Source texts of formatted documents
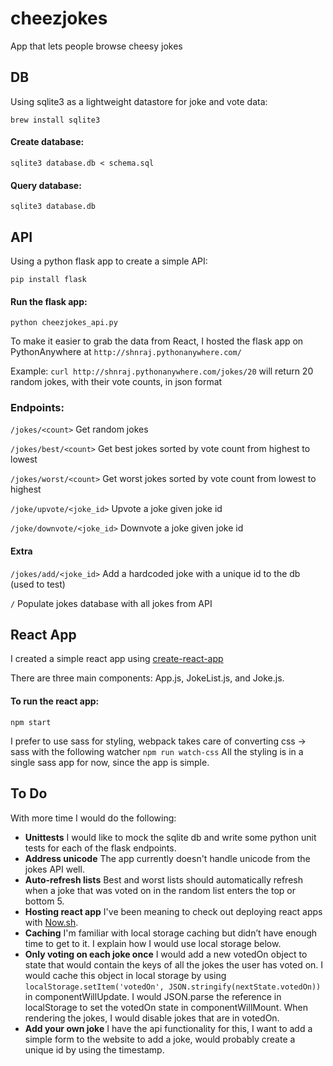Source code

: # cheezjokes
App that lets people browse cheesy jokes

## DB
Using sqlite3 as a lightweight datastore for joke and vote data:

`brew install sqlite3`

#### Create database:
`sqlite3 database.db < schema.sql`

#### Query database:
`sqlite3 database.db`

## API
Using a python flask app to create a simple API:

`pip install flask`

#### Run the flask app:
`python cheezjokes_api.py`

To make it easier to grab the data from React, I hosted the flask app on PythonAnywhere at `http://shnraj.pythonanywhere.com/`

Example: `curl http://shnraj.pythonanywhere.com/jokes/20` will return 20 random jokes, with their vote counts, in json format

### Endpoints:

`/jokes/<count>`
Get random jokes

`/jokes/best/<count>`
Get best jokes sorted by vote count from highest to lowest

`/jokes/worst/<count>`
Get worst jokes sorted by vote count from lowest to highest

`/joke/upvote/<joke_id>`
Upvote a joke given joke id

`/joke/downvote/<joke_id>`
Downvote a joke given joke id

#### Extra
`/jokes/add/<joke_id>`
Add a hardcoded joke with a unique id to the db (used to test)

`/`
Populate jokes database with all jokes from API

## React App
I created a simple react app using [create-react-app](https://github.com/facebook/create-react-app/tree/master) 

There are three main components: App.js, JokeList.js, and Joke.js.

#### To run the react app:
`npm start`

I prefer to use sass for styling, webpack takes care of converting css -> sass with the following watcher
`npm run watch-css`
All the styling is in a single sass app for now, since the app is simple.

## To Do
With more time I would do the following:
* **Unittests** I would like to mock the sqlite db and write some python unit tests for each of the flask endpoints.
* **Address unicode** The app currently doesn't handle unicode from the jokes API well.
* **Auto-refresh lists** Best and worst lists should automatically refresh when a joke that was voted on in the random list enters the top or bottom 5.
* **Hosting react app** I've been meaning to check out deploying react apps with [Now.sh](https://zeit.co/now).
* **Caching** I'm familiar with local storage caching but didn’t have enough time to get to it. I explain how I would use local storage below.
* **Only voting on each joke once** I would add a new votedOn object to state that would contain the keys of all the jokes the user has voted on. I would cache this object in local storage by using `localStorage.setItem('votedOn', JSON.stringify(nextState.votedOn))` in componentWillUpdate. I would JSON.parse the reference in localStorage to set the votedOn state in componentWillMount. When rendering the jokes, I would disable jokes that are in votedOn.
* **Add your own joke** I have the api functionality for this, I want to add a simple form to the website to add a joke, would probably create a unique id by using the timestamp.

**PROBLEM**
An exact copy of the records above is required, leaving out the pictures.

**OUTPUT OF THE EXERCISE**
Source code

: # cheezjokes
App that lets people browse cheesy jokes

## DB
Using sqlite3 as a lightweight datastore for joke and vote data:

`brew install sqlite3`

#### Create database:
`sqlite3 database.db < schema.sql`

#### Query database:
`sqlite3 database.db`

## API
Using a python flask app to create a simple API:

`pip install flask`

#### Run the flask app:
`python cheezjokes_api.py`

To make it easier to grab the data from React, I hosted the flask app on PythonAnywhere at `http://shnraj.pythonanywhere.com/`

Example: `curl http://shnraj.pythonanywhere.com/jokes/20` will return 20 random jokes, with their vote counts, in json format

### Endpoints:

`/jokes/<count>`
Get random jokes

`/jokes/best/<count>`
Get best jokes sorted by vote count from highest to lowest

`/jokes/worst/<count>`
Get worst jokes sorted by vote count from lowest to highest

`/joke/upvote/<joke_id>`
Upvote a joke given joke id

`/joke/downvote/<joke_id>`
Downvote a joke given joke id

#### Extra
`/jokes/add/<joke_id>`
Add a hardcoded joke with a unique id to the db (used to test)

`/`
Populate jokes database with all jokes from API

## React App
I created a simple react app using [create-react-app](https://github.com/facebook/create-react-app/tree/master) 

There are three main components: App.js, JokeList.js, and Joke.js.

#### To run the react app:
`npm start`

I prefer to use sass for styling, webpack takes care of converting css -> sass with the following watcher
`npm run watch-css`
All the styling is in a single sass app for now, since the app is simple.

## To Do
With more time I would do the following:
* **Unittests** I would like to mock the sqlite db and write some python unit tests for each of the flask endpoints.
* **Address unicode** The app currently doesn't handle unicode from the jokes API well.
* **Auto-refresh lists** Best and worst lists should automatically refresh when a joke that was voted on in the random list enters the top or bottom 5.
* **Hosting react app** I've been meaning to check out deploying react apps with [Now.sh](https://zeit.co/now).
* **Caching** I'm familiar with local storage caching but didn’t have enough time to get to it. I explain how I would use local storage below.
* **Only voting on each joke once** I would add a new votedOn object to state that would contain the keys of all the jokes the user has voted on. I would cache this object in local storage by using `localStorage.setItem('votedOn', JSON.stringify(nextState.votedOn))` in componentWillUpdate. I would JSON.parse the reference in localStorage to set the votedOn state in componentWillMount. When rendering the jokes, I would disable jokes that are in votedOn.
* **Add your own joke** I have the api functionality for this, I want to add a simple form to the website to add a joke, would probably create a unique id by using the timestamp.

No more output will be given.